Our Driver Guide for the day was Warren, armed with a great personality and an even greater sense of humor. How he was able to turn what could have been a snoozefest-ish drive into a humorous but highly informative journey was astonishing. He did have a lot of help from nature, though. Along the way we spotted a dingo wandering by the roadside and a wallaby trying to outrun the
bus coach. But that’s not everything this park has to offer.

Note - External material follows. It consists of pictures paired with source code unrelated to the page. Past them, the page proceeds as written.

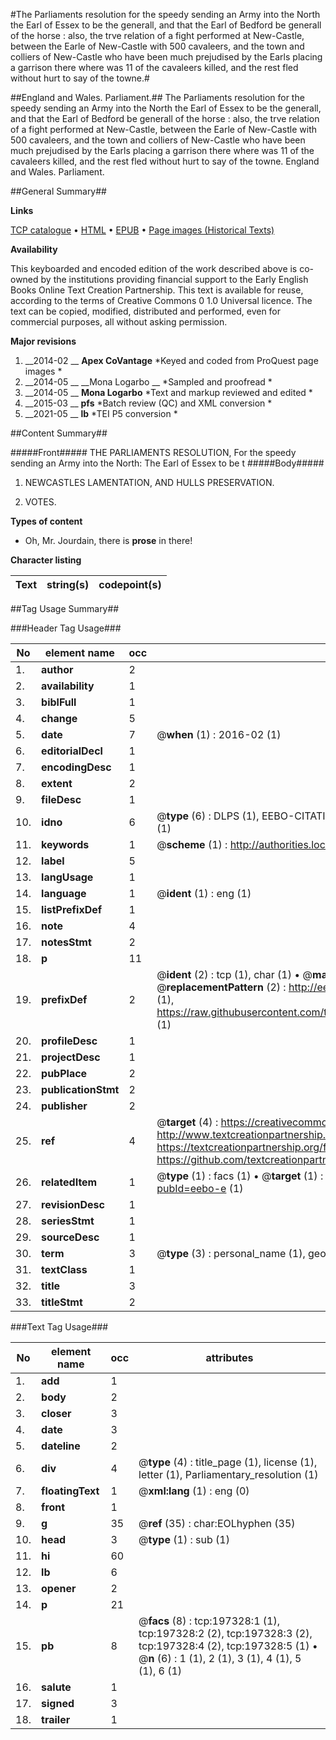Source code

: #The Parliaments resolution for the speedy sending an Army into the North the Earl of Essex to be the generall, and that the Earl of Bedford be generall of the horse : also, the trve relation of a fight performed at New-Castle, between the Earle of New-Castle with 500 cavaleers, and the town and colliers of New-Castle who have been much prejudised by the Earls placing a garrison there where was 11 of the cavaleers killed, and the rest fled without hurt to say of the towne.#

##England and Wales. Parliament.##
The Parliaments resolution for the speedy sending an Army into the North the Earl of Essex to be the generall, and that the Earl of Bedford be generall of the horse : also, the trve relation of a fight performed at New-Castle, between the Earle of New-Castle with 500 cavaleers, and the town and colliers of New-Castle who have been much prejudised by the Earls placing a garrison there where was 11 of the cavaleers killed, and the rest fled without hurt to say of the towne.
England and Wales. Parliament.

##General Summary##

**Links**

[TCP catalogue](http://www.ota.ox.ac.uk/tcp/)  • 
[HTML](http://tei.it.ox.ac.uk/tcp/Texts-HTML/free/B22/B22199.html)  • 
[EPUB](http://tei.it.ox.ac.uk/tcp/Texts-EPUB/free/B22/B22199.epub) • 
[Page images (Historical Texts)](https://historicaltexts.jisc.ac.uk/eebo-12223993e)

**Availability**

This keyboarded and encoded edition of the work described above is co-owned by the
    institutions providing financial support to the Early English Books Online Text Creation
    Partnership. This text is available for reuse, according to the terms of  Creative Commons 0 1.0 Universal
    licence. The text can be copied, modified, distributed and performed, even for commercial
    purposes, all without asking permission.

**Major revisions**

1. __2014-02 __ __Apex CoVantage__ *Keyed and coded from ProQuest page images *
1. __2014-05 __ __Mona Logarbo __ *Sampled and proofread *
1. __2014-05 __ __Mona Logarbo__ *Text and markup reviewed and edited *
1. __2015-03 __ __pfs__ *Batch review (QC) and XML conversion *
1. __2021-05 __ __lb__ *TEI P5 conversion *

##Content Summary##

#####Front#####
THE PARLIAMENTS RESOLUTION, For the speedy sending an Army into the North: The Earl of Essex to be t
#####Body#####

1. NEWCASTLES LAMENTATION, AND HULLS PRESERVATION.

1. VOTES.

**Types of content**

  * Oh, Mr. Jourdain, there is **prose** in there!

**Character listing**


|Text|string(s)|codepoint(s)|
|---|---|---|

##Tag Usage Summary##

###Header Tag Usage###

|No|element name|occ|attributes|
|---|---|---|---|
|1.|__author__|2||
|2.|__availability__|1||
|3.|__biblFull__|1||
|4.|__change__|5||
|5.|__date__|7| @__when__ (1) : 2016-02 (1)|
|6.|__editorialDecl__|1||
|7.|__encodingDesc__|1||
|8.|__extent__|2||
|9.|__fileDesc__|1||
|10.|__idno__|6| @__type__ (6) : DLPS (1), EEBO-CITATION (1), VID (1), EEBO-PROQUEST (1), STC (1), OCLC (1)|
|11.|__keywords__|1| @__scheme__ (1) : http://authorities.loc.gov/ (1)|
|12.|__label__|5||
|13.|__langUsage__|1||
|14.|__language__|1| @__ident__ (1) : eng (1)|
|15.|__listPrefixDef__|1||
|16.|__note__|4||
|17.|__notesStmt__|2||
|18.|__p__|11||
|19.|__prefixDef__|2| @__ident__ (2) : tcp (1), char (1)  •  @__matchPattern__ (2) : ([0-9\-]+):([0-9IVX]+) (1), (.+) (1)  •  @__replacementPattern__ (2) : http://eebo.chadwyck.com/downloadtiff?vid=$1&page=$2 (1), https://raw.githubusercontent.com/textcreationpartnership/Texts/master/tcpchars.xml#$1 (1)|
|20.|__profileDesc__|1||
|21.|__projectDesc__|1||
|22.|__pubPlace__|2||
|23.|__publicationStmt__|2||
|24.|__publisher__|2||
|25.|__ref__|4| @__target__ (4) : https://creativecommons.org/publicdomain/zero/1.0/ (1), http://www.textcreationpartnership.org/docs/. (1), https://textcreationpartnership.org/faq/#faq05 (1), https://github.com/textcreationpartnership (1)|
|26.|__relatedItem__|1| @__type__ (1) : facs (1)  •  @__target__ (1) : https://data.historicaltexts.jisc.ac.uk/view?pubId=eebo-e (1)|
|27.|__revisionDesc__|1||
|28.|__seriesStmt__|1||
|29.|__sourceDesc__|1||
|30.|__term__|3| @__type__ (3) : personal_name (1), geographic_name (2)|
|31.|__textClass__|1||
|32.|__title__|3||
|33.|__titleStmt__|2||


###Text Tag Usage###

|No|element name|occ|attributes|
|---|---|---|---|
|1.|__add__|1||
|2.|__body__|2||
|3.|__closer__|3||
|4.|__date__|3||
|5.|__dateline__|2||
|6.|__div__|4| @__type__ (4) : title_page (1), license (1), letter (1), Parliamentary_resolution (1)|
|7.|__floatingText__|1| @__xml:lang__ (1) : eng (0)|
|8.|__front__|1||
|9.|__g__|35| @__ref__ (35) : char:EOLhyphen (35)|
|10.|__head__|3| @__type__ (1) : sub (1)|
|11.|__hi__|60||
|12.|__lb__|6||
|13.|__opener__|2||
|14.|__p__|21||
|15.|__pb__|8| @__facs__ (8) : tcp:197328:1 (1), tcp:197328:2 (2), tcp:197328:3 (2), tcp:197328:4 (2), tcp:197328:5 (1)  •  @__n__ (6) : 1 (1), 2 (1), 3 (1), 4 (1), 5 (1), 6 (1)|
|16.|__salute__|1||
|17.|__signed__|3||
|18.|__trailer__|1||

Established in 1986, Litchfield National Park was named after Frederick Henry Litchfield, a member of the Finnis Expedition a pioneering exploration of the Northern Territory. The 1500-sq. km sprawling land is covered in bush, woodlands, and monsoon forests, that have nurtured a wide array of wildlife including the agile wallaby, northern brushtail possum, flying foxes, the dingo, and the vulnerable ghost bat. The land is scribbled with rocky rivers that are punctuated by thundering waterfalls. It will take days to explore much of the park, but here’s what is in store for you should you take one of those popular day tours. (We booked ours with ATTKings!)
WHAT'S COVERED IN THIS GUIDE?
1. Batchelor Town
The first time the bus pulled over was in a small town of Batchelor. I hopped out and followed the scent of sweet coffee that filled the chilly morning air and found a small al fresco cafe sprawling under the shade of a giant banyan tree.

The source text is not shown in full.